The worldwide outbreak of Covid-19 that occurred two years back has wholly redefined the people work and play today. They have found the need to work from home, reducing time spent in the office to minimize their exposure to other employees who may be a source of the infection or those at risk. Many people abandoned their hobbies or daily activities due to the drastic changes occurring during this pandemic. According to relationship therapists, while the pandemic had been a significant health concern, it adversely affected personal lives. Domestic violence and divorce cases among couples and marital partners snowballed.
The psychologists say that distractions or diversions allow people to focus on other areas of their lives, but the pandemic forced couples to stay together and spend a lot of time. As a result, there was no escape for anyone. Tommy Shek says that there is a need to pandemic-proof your relationship. Here are some tips in this regard.
You are so controlling! If a relationship is new, it can be easy to make fallacious assumptions, especially when you feel like your partner is an undifferentiated part of your environment. Instead of casting aspersions on them, be specific about your complaint about the situation. For example – when X happened, I felt Y due to implicit assumptions about Z. This way, they will have a clear idea about what occurred and how best to refrain from repeating that behavior in future situations.
Everyone makes mistakes, even you! You can prevent the fight before it starts. Step back from what you’re seeing and tell yourself about the situation, acknowledge your role in escalating emotions, and focus on your partner instead. When you argue with people over who is “right” and “wrong,” it gets you nowhere. So, it is better to take a step back, walk away from the argument if need be, then come back and connect with your partner over what they’re feeling before responding to anything they’ve said.

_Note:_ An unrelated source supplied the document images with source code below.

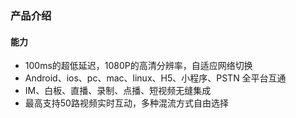 ### 产品介绍


#### 能力

 * 100ms的超低延迟，1080P的高清分辨率，自适应网络切换
 * Android、ios、pc、mac、linux、H5、小程序、PSTN 全平台互通
 * IM、白板、直播、录制、点播、短视频无缝集成
 * 最高支持50路视频实时互动，多种混流方式自由选择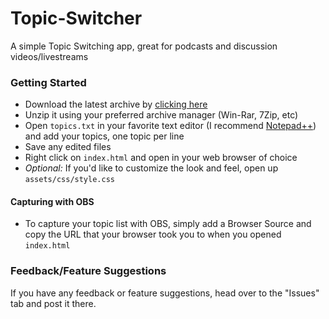 # Topic-Switcher
A simple Topic Switching app, great for podcasts and discussion videos/livestreams

### Getting Started
- Download the latest archive by [clicking here](https://github.com/xlxAciDxlx/Topic-Switcher/archive/master.zip)
- Unzip it using your preferred archive manager (Win-Rar, 7Zip, etc)
- Open `topics.txt` in your favorite text editor (I recommend [Notepad++](https://notepad-plus-plus.org/)) and add your topics, one topic per line
- Save any edited files
- Right click on `index.html` and open in your web browser of choice
- *Optional:* If you'd like to customize the look and feel, open up `assets/css/style.css`

#### Capturing with OBS
- To capture your topic list with OBS, simply add a Browser Source and copy the URL that your browser took you to when you opened `index.html`

### Feedback/Feature Suggestions
If you have any feedback or feature suggestions, head over to the "Issues" tab and post it there.
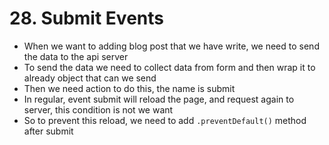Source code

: # 28. Submit Events
- When we want to adding blog post that we have write, we need to send the data to the api server
- To send the data we need to collect data from form and then wrap it to already object that can we send
- Then we need action to do this, the name is submit
- In regular, event submit will reload the page, and request again to server, this condition is not we want
- So to prevent this reload, we need to add `.preventDefault()` method after submit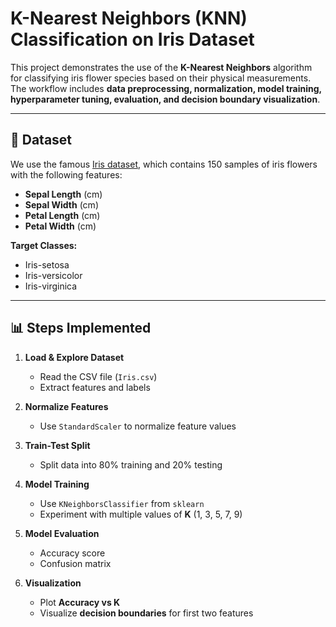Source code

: # K-Nearest Neighbors (KNN) Classification on Iris Dataset

This project demonstrates the use of the **K-Nearest Neighbors** algorithm for classifying iris flower species based on their physical measurements.  
The workflow includes **data preprocessing, normalization, model training, hyperparameter tuning, evaluation, and decision boundary visualization**.

---

## 📂 Dataset
We use the famous [Iris dataset](https://archive.ics.uci.edu/ml/datasets/iris), which contains 150 samples of iris flowers with the following features:
- **Sepal Length** (cm)
- **Sepal Width** (cm)
- **Petal Length** (cm)
- **Petal Width** (cm)

**Target Classes:**
- Iris-setosa
- Iris-versicolor
- Iris-virginica

---

## 📊 Steps Implemented

1. **Load & Explore Dataset**
   - Read the CSV file (`Iris.csv`)
   - Extract features and labels

2. **Normalize Features**
   - Use `StandardScaler` to normalize feature values

3. **Train-Test Split**
   - Split data into 80% training and 20% testing

4. **Model Training**
   - Use `KNeighborsClassifier` from `sklearn`
   - Experiment with multiple values of **K** (1, 3, 5, 7, 9)

5. **Model Evaluation**
   - Accuracy score
   - Confusion matrix

6. **Visualization**
   - Plot **Accuracy vs K**
   - Visualize **decision boundaries** for first two features
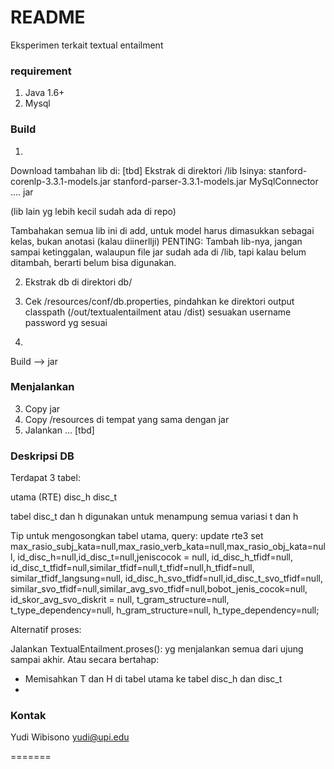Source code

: # README #
Eksperimen terkait textual entailment

### requirement ###
1. Java 1.6+
2. Mysql

### Build ###
1.
Download tambahan lib di: [tbd]
Ekstrak di direktori /lib
Isinya:
stanford-corenlp-3.3.1-models.jar
stanford-parser-3.3.1-models.jar
MySqlConnector .... jar

(lib lain yg lebih kecil sudah ada di repo)

Tambahakan semua lib ini di add, untuk model harus dimasukkan sebagai kelas, bukan anotasi (kalau diinerllji)
PENTING: Tambah lib-nya, jangan sampai ketinggalan, walaupun file jar sudah ada di /lib, tapi kalau belum ditambah, berarti belum bisa digunakan. 

2. Ekstrak db di direktori db/

3. Cek /resources/conf/db.properties, pindahkan ke direktori output classpath (/out/textualentailment atau /dist)
sesuakan username password yg sesuai

3.
Build --> jar



### Menjalankan ##
3. Copy jar
4. Copy /resources  di tempat yang sama dengan jar
5. Jalankan ... [tbd]

### Deskripsi DB ###
Terdapat 3 tabel:

utama (RTE)
disc_h
disc_t

tabel disc_t dan h digunakan untuk menampung semua variasi t dan h


Tip untuk mengosongkan tabel utama, query:
update rte3
		set
		max_rasio_subj_kata=null,max_rasio_verb_kata=null,max_rasio_obj_kata=null,
		id_disc_h=null,id_disc_t=null,jeniscocok = null, id_disc_h_tfidf=null,
		id_disc_t_tfidf=null,similar_tfidf=null,t_tfidf=null,h_tfidf=null,
		similar_tfidf_langsung=null,
		id_disc_h_svo_tfidf=null,id_disc_t_svo_tfidf=null,
		similar_svo_tfidf=null,similar_avg_svo_tfidf=null,bobot_jenis_cocok=null,
		id_skor_avg_svo_diskrit = null,
		t_gram_structure=null,
		t_type_dependency=null,
		h_gram_structure=null,
		h_type_dependency=null;

Alternatif proses:

Jalankan TextualEntailment.proses(): yg menjalankan semua dari ujung sampai akhir.
Atau secara bertahap:
- Memisahkan T dan H di tabel utama ke tabel disc_h dan disc_t
-



### Kontak ###

Yudi Wibisono
yudi@upi.edu

=======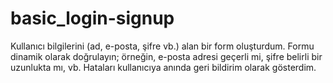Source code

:# basic_login-signup
Kullanıcı bilgilerini (ad, e-posta, şifre vb.) alan bir form oluşturdum. Formu dinamik olarak doğrulayın; örneğin, e-posta adresi geçerli mi, şifre belirli bir uzunlukta mı, vb. Hataları kullanıcıya anında geri bildirim olarak gösterdim.
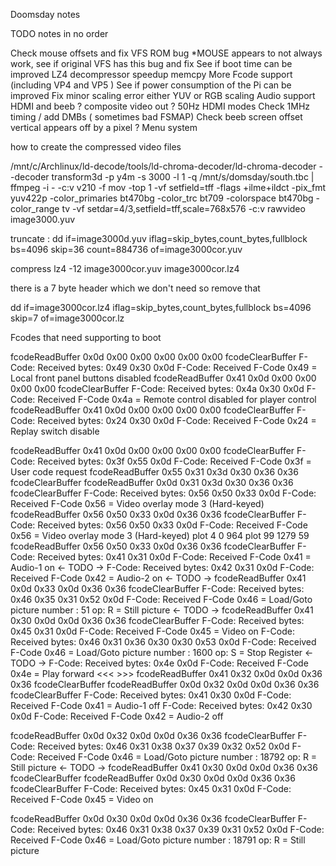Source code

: Doomsday notes




TODO notes in no order

Check mouse offsets and fix VFS ROM bug
*MOUSE appears to not always work, see if original VFS has this bug and fix
See if boot time can be improved
LZ4 decompressor speedup memcpy
More Fcode support (including VP4 and VP5 )
See if power consumption of the Pi can be improved
Fix minor scaling error either YUV or RGB scaling
Audio support HDMI and beeb ?
composite video out ?
50Hz HDMI modes
Check 1MHz timing / add DMBs ( sometimes bad FSMAP)
Check beeb screen offset vertical appears off by a pixel ?
Menu system



how to create the compressed video files

 /mnt/c/Archlinux/ld-decode/tools/ld-chroma-decoder/ld-chroma-decoder --decoder transform3d -p y4m -s 3000 -l 1 -q /mnt/s/domsday/south.tbc  | ffmpeg -i - -c:v v210 -f mov -top 1 -vf setfield=tff -flags +ilme+ildct -pix_fmt yuv422p -color_primaries bt470bg -color_trc bt709 -colorspace bt470bg -color_range tv -vf setdar=4/3,setfield=tff,scale=768x576 -c:v rawvideo image3000.yuv


truncate :
dd if=image3000d.yuv iflag=skip_bytes,count_bytes,fullblock bs=4096 skip=36 count=884736 of=image3000cor.yuv

compress
lz4 -12 image3000cor.yuv image3000cor.lz4

there is a 7 byte header which we don't need so remove that

dd if=image3000cor.lz4 iflag=skip_bytes,count_bytes,fullblock bs=4096 skip=7 of=image3000cor.lz


Fcodes that need supporting to boot

fcodeReadBuffer
 0x0d 0x00 0x00 0x00 0x00 0x00 fcodeClearBuffer
F-Code: Received bytes: 0x49 0x30 0x0d
F-Code: Received F-Code 0x49 = Local front panel buttons disabled
fcodeReadBuffer
 0x41 0x0d 0x00 0x00 0x00 0x00 fcodeClearBuffer
F-Code: Received bytes: 0x4a 0x30 0x0d
F-Code: Received F-Code 0x4a = Remote control disabled for player control
fcodeReadBuffer
 0x41 0x0d 0x00 0x00 0x00 0x00 fcodeClearBuffer
F-Code: Received bytes: 0x24 0x30 0x0d
F-Code: Received F-Code 0x24 = Replay switch disable

fcodeReadBuffer
 0x41 0x0d 0x00 0x00 0x00 0x00 fcodeClearBuffer
F-Code: Received bytes: 0x3f 0x55 0x0d
F-Code: Received F-Code 0x3f = User code request
<UCD>fcodeReadBuffer
 0x55 0x31 0x3d 0x30 0x36 0x36 fcodeClearBuffer
fcodeReadBuffer
 0x0d 0x31 0x3d 0x30 0x36 0x36 fcodeClearBuffer
F-Code: Received bytes: 0x56 0x50 0x33 0x0d
F-Code: Received F-Code 0x56 = Video overlay mode 3 (Hard-keyed)
fcodeReadBuffer
 0x56 0x50 0x33 0x0d 0x36 0x36 fcodeClearBuffer
F-Code: Received bytes: 0x56 0x50 0x33 0x0d
F-Code: Received F-Code 0x56 = Video overlay mode 3 (Hard-keyed)
plot 4 0 964
plot 99 1279 59
fcodeReadBuffer
 0x56 0x50 0x33 0x0d 0x36 0x36 fcodeClearBuffer
F-Code: Received bytes: 0x41 0x31 0x0d
F-Code: Received F-Code 0x41 = Audio-1 on                <- TODO ->
F-Code: Received bytes: 0x42 0x31 0x0d
F-Code: Received F-Code 0x42 = Audio-2 on               <- TODO ->
fcodeReadBuffer
 0x41 0x0d 0x33 0x0d 0x36 0x36 fcodeClearBuffer
F-Code: Received bytes: 0x46 0x35 0x31 0x52 0x0d
F-Code: Received F-Code 0x46 = Load/Goto picture number : 51 op: R = Still picture   <- TODO ->
fcodeReadBuffer
 0x41 0x30 0x0d 0x0d 0x36 0x36 fcodeClearBuffer
F-Code: Received bytes: 0x45 0x31 0x0d
F-Code: Received F-Code 0x45 = Video on
F-Code: Received bytes: 0x46 0x31 0x36 0x30 0x30 0x53 0x0d
F-Code: Received F-Code 0x46 = Load/Goto picture number : 1600 op: S = Stop Register  <- TODO ->
F-Code: Received bytes: 0x4e 0x0d
F-Code: Received F-Code 0x4e = Play forward        <<< >>>
fcodeReadBuffer
 0x41 0x32 0x0d 0x0d 0x36 0x36 fcodeClearBuffer
fcodeReadBuffer
 0x0d 0x32 0x0d 0x0d 0x36 0x36 fcodeClearBuffer
F-Code: Received bytes: 0x41 0x30 0x0d
F-Code: Received F-Code 0x41 = Audio-1 off
F-Code: Received bytes: 0x42 0x30 0x0d
F-Code: Received F-Code 0x42 = Audio-2 off

fcodeReadBuffer
 0x0d 0x32 0x0d 0x0d 0x36 0x36 fcodeClearBuffer
F-Code: Received bytes: 0x46 0x31 0x38 0x37 0x39 0x32 0x52 0x0d
F-Code: Received F-Code 0x46 = Load/Goto picture number : 18792 op: R = Still picture  <- TODO ->
fcodeReadBuffer
 0x41 0x30 0x0d 0x0d 0x36 0x36 fcodeClearBuffer
fcodeReadBuffer
 0x0d 0x30 0x0d 0x0d 0x36 0x36 fcodeClearBuffer
F-Code: Received bytes: 0x45 0x31 0x0d
F-Code: Received F-Code 0x45 = Video on

fcodeReadBuffer
 0x0d 0x30 0x0d 0x0d 0x36 0x36 fcodeClearBuffer
F-Code: Received bytes: 0x46 0x31 0x38 0x37 0x39 0x31 0x52 0x0d
F-Code: Received F-Code 0x46 = Load/Goto picture number : 18791 op: R = Still picture
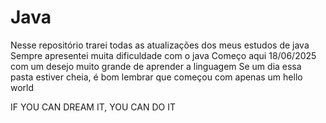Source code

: # Java
Nesse repositório trarei todas as atualizações dos meus estudos de java
Sempre apresentei muita dificuldade com o java
Começo aqui 18/06/2025 com um desejo muito grande de aprender a linguagem
Se um dia essa pasta estiver cheia, é bom lembrar que começou com apenas um hello world

IF YOU CAN DREAM IT, YOU CAN DO IT

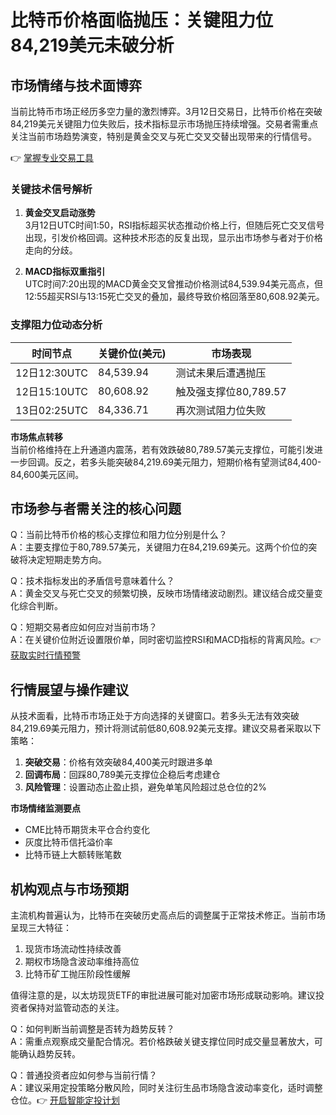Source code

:# 比特币价格面临抛压：关键阻力位84,219美元未破分析

## 市场情绪与技术面博弈

当前比特币市场正经历多空力量的激烈博弈。3月12日交易日，比特币价格在突破84,219美元关键阻力位失败后，技术指标显示市场抛压持续增强。交易者需重点关注当前市场趋势演变，特别是黄金交叉与死亡交叉交替出现带来的行情信号。

👉 [掌握专业交易工具](https://bit.ly/okx_welcome)

### 关键技术信号解析

1. **黄金交叉启动涨势**  
   3月12日UTC时间1:50，RSI指标超买状态推动价格上行，但随后死亡交叉信号出现，引发价格回调。这种技术形态的反复出现，显示出市场参与者对于价格走向的分歧。

2. **MACD指标双重指引**  
   UTC时间7:20出现的MACD黄金交叉曾推动价格测试84,539.94美元高点，但12:55超买RSI与13:15死亡交叉的叠加，最终导致价格回落至80,608.92美元。

### 支撑阻力位动态分析

| 时间节点       | 关键价位(美元) | 市场表现                  |
|----------------|----------------|---------------------------|
| 12日12:30UTC   | 84,539.94      | 测试未果后遭遇抛压        |
| 12日15:10UTC   | 80,608.92      | 触及强支撑位80,789.57     |
| 13日02:25UTC   | 84,336.71      | 再次测试阻力位失败        |

**市场焦点转移**  
当前价格维持在上升通道内震荡，若有效跌破80,789.57美元支撑位，可能引发进一步回调。反之，若多头能突破84,219.69美元阻力，短期价格有望测试84,400-84,600美元区间。

## 市场参与者需关注的核心问题

Q：当前比特币价格的核心支撑位和阻力位分别是什么？  
A：主要支撑位于80,789.57美元，关键阻力在84,219.69美元。这两个价位的突破将决定短期走势方向。

Q：技术指标发出的矛盾信号意味着什么？  
A：黄金交叉与死亡交叉的频繁切换，反映市场情绪波动剧烈。建议结合成交量变化综合判断。

Q：短期交易者应如何应对当前市场？  
A：在关键价位附近设置限价单，同时密切监控RSI和MACD指标的背离风险。👉 [获取实时行情预警](https://bit.ly/okx_welcome)

## 行情展望与操作建议

从技术面看，比特币市场正处于方向选择的关键窗口。若多头无法有效突破84,219.69美元阻力，预计将测试前低80,608.92美元支撑。建议交易者采取以下策略：

1. **突破交易**：价格有效突破84,400美元时跟进多单  
2. **回调布局**：回踩80,789美元支撑位企稳后考虑建仓  
3. **风险管理**：设置动态止盈止损，避免单笔风险超过总仓位的2%

**市场情绪监测要点**  
- CME比特币期货未平仓合约变化  
- 灰度比特币信托溢价率  
- 比特币链上大额转账笔数

## 机构观点与市场预期

主流机构普遍认为，比特币在突破历史高点后的调整属于正常技术修正。当前市场呈现三大特征：

1. 现货市场流动性持续改善  
2. 期权市场隐含波动率维持高位  
3. 比特币矿工抛压阶段性缓解

值得注意的是，以太坊现货ETF的审批进展可能对加密市场形成联动影响。建议投资者保持对监管动态的关注。

Q：如何判断当前调整是否转为趋势反转？  
A：需重点观察成交量配合情况。若价格跌破关键支撑位同时成交量显著放大，可能确认趋势反转。

Q：普通投资者应如何参与当前行情？  
A：建议采用定投策略分散风险，同时关注衍生品市场隐含波动率变化，适时调整仓位。👉 [开启智能定投计划](https://bit.ly/okx_welcome)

Contempt often happens to be the main contributor to one’s divorce or dissatisfaction in a relationship. Experts say it is an intense form of disrespect expressed through aggressive sarcasm, facial contortion, or unfair criticism. If you feel contempt for your partner, step back from the problem and address issues when you’re both calm. It will make everything easier to deal with by not letting them get onto you and prevent the situation of hurling cutting remarks back at them that often leads to more resentment. Expressing appreciation and gratitude makes it easier for your partner to stay motivated. Your partner needs to know how much you appreciate them and care for them. When this happens, they can also reciprocate the feelings positively.
Remember, relationships tend to be two-way streets says Tommy Shek in his personal blog. But like in the case of the roadblocks, someone has to step up and clear the path. In this case, it can be you. Don’t wait for your partner to come and apologize. Instead, do positive things that help them open up and sort out the situation.